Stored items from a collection
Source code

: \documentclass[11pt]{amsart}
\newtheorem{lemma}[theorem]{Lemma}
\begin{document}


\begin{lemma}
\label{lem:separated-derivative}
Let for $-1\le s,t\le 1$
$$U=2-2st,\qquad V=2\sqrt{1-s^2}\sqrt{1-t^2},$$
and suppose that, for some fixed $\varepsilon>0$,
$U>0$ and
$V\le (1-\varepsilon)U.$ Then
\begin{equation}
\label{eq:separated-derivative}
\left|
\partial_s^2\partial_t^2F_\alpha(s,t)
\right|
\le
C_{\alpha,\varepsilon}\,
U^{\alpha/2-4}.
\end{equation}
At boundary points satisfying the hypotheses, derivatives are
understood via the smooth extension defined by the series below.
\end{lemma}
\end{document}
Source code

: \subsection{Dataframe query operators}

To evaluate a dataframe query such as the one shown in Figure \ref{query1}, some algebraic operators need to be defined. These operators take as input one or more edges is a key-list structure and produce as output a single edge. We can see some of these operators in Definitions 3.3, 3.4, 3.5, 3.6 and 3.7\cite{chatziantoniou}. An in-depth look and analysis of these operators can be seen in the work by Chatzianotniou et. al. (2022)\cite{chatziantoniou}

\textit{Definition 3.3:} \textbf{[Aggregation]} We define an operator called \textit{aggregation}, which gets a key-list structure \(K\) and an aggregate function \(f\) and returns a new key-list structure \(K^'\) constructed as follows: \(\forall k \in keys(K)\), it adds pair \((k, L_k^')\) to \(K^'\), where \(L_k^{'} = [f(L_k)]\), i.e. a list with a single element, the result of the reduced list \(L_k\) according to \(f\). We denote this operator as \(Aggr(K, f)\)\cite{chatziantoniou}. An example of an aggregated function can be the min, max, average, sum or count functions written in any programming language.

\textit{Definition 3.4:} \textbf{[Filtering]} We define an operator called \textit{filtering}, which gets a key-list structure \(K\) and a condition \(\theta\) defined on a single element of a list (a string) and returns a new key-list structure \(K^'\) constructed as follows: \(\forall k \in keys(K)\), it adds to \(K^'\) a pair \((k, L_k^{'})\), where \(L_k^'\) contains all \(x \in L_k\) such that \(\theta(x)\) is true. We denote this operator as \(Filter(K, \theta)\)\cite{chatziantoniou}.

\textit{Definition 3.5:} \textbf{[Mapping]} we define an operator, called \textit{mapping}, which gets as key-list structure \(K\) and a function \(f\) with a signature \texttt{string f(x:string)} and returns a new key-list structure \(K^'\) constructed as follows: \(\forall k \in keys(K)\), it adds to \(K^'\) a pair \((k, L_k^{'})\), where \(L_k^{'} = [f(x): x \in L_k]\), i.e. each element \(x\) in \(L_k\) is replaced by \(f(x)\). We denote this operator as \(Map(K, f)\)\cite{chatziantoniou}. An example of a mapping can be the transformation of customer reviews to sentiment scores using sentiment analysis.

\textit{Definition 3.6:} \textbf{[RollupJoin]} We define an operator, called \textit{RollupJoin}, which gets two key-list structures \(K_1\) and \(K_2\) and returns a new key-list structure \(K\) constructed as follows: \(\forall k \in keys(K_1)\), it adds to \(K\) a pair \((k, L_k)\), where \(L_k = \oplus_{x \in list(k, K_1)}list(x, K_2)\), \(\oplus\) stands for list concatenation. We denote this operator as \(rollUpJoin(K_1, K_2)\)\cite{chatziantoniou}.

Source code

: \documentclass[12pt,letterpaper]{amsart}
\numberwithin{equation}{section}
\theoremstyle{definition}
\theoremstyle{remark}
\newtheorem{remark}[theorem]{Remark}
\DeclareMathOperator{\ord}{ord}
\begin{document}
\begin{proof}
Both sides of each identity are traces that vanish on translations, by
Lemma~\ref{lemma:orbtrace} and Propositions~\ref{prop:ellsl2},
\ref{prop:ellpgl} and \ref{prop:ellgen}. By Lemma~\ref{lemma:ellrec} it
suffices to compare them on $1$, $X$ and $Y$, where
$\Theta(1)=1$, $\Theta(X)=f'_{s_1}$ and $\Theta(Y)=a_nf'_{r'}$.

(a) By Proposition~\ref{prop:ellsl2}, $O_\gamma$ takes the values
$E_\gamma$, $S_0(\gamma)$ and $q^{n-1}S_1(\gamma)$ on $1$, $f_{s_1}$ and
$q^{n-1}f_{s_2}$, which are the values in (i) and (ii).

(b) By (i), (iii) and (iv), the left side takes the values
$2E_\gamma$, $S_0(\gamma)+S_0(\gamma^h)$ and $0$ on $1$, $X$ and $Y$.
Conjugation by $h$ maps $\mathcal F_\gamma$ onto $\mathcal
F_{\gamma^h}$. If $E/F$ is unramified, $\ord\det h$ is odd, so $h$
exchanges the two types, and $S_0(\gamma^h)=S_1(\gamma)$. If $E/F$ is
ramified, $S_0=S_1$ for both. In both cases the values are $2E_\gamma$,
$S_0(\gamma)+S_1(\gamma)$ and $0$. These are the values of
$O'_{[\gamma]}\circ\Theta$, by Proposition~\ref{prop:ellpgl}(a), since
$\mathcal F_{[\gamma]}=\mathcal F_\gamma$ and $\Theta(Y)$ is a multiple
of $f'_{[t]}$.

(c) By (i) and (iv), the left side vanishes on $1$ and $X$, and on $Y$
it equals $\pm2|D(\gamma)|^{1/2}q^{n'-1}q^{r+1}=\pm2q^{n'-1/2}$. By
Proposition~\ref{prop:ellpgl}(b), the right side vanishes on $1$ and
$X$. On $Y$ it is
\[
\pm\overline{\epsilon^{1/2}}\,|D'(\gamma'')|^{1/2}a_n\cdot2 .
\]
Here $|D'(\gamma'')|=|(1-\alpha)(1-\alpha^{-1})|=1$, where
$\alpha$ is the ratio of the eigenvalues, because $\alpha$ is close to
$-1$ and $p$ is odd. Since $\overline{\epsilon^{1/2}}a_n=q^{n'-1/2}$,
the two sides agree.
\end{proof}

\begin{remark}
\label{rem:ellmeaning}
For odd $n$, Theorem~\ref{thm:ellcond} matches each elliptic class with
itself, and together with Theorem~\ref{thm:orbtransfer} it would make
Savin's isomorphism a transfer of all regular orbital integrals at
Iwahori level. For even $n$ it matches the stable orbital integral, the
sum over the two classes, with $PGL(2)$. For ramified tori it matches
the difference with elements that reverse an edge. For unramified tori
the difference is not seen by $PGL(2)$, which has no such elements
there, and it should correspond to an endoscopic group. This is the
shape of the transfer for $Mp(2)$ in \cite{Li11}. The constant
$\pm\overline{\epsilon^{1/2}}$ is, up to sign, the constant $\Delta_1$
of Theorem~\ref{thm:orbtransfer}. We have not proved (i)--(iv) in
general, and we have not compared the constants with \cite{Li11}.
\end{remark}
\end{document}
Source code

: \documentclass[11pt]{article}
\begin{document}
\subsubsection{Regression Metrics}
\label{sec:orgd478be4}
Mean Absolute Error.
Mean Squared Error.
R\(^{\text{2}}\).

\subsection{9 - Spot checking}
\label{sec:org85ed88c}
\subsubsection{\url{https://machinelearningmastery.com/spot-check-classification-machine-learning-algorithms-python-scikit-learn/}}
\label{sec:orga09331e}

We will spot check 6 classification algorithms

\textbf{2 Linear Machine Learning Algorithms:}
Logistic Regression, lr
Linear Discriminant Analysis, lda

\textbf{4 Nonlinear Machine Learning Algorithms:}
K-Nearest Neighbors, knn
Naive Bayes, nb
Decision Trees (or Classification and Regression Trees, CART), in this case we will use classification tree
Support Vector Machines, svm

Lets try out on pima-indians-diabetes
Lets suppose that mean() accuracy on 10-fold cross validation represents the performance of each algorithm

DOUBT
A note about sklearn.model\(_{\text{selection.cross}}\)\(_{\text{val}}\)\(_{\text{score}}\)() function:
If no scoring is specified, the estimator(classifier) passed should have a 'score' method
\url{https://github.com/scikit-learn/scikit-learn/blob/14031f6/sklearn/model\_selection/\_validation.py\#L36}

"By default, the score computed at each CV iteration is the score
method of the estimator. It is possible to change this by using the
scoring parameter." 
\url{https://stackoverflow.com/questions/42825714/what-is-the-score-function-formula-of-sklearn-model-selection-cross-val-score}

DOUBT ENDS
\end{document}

**Work request:** When a line above includes the word "Error", please list that line.

**Exercise answer:**
Mean Absolute Error.
Mean Squared Error.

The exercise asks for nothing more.